In 2016 when I started herb class I randomly ended up with the book Awakening to the Spirit World by Sandra Ingerman and Hank Wassleman. It's a cornerstone piece of knowledge for me and a big part of what led me down this path. I don't know if I'm a "shaman" per se, though tangibly I do practice shamanic/hoodoo/native american/druidic arts.
What I do know, at my core sits a being that is enamored and enthralled with the relationship between the seen and unseen world(s)/realm(s) and the miracles and synchronicities of being actively engaged with a world that is as alive as you and me in every regard. I love working there and being there and I love supporting other people on their own personal journeys to their imaginal world(s). So they can find the answers they are seeking too. The more people I can support or facilitate experiences where they are able to access this space within them, the more connected and cohesive we can become as a species. The more connected and cohesive we become within our individual experience.
I have worked closely with my ancestors.
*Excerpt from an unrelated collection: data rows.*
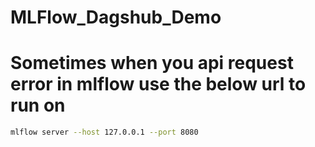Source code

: # MLFlow_Dagshub_Demo

# Sometimes when you api request error in mlflow use the below url to run on

```bash
mlflow server --host 127.0.0.1 --port 8080
```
I have been educated and initiated by them within the realms I speak. The truth is that I have never trusted another person to "teach" me this knowledge more than I've trust myself and my relationship to and engagement of the ancestors and the Natural world around me. I guess being raised Catholic made me a little skeptical of anyone who tells me they have the answers.
At my initiation I was given the name SpiritWalker. I walk hand in hand with other's spirits. Even when they might not know. That's who I am. I can't help it. I can't stop it. I can't contain it. I can't control it. Trying to suppress this has been like trying to tell an apple tree not to produce apples.
These are not things I advertise. I walk with my gifts on a path of humility because I do not understand how it works which is incredibly humbling to me. I just know it does work when I am able to allow what is. I don't use that label for myself. As I am extremely careful about projecting or assuming any sort of authority to or over anyone other than myself. I know what I know for me and I never want to "take" anyone else's authority like what was done to me being raised in the Catholic Church.
If I say what I know to be true for me, and that resonates with someone else, let's journey together.
We all have equal access to our internal worlds.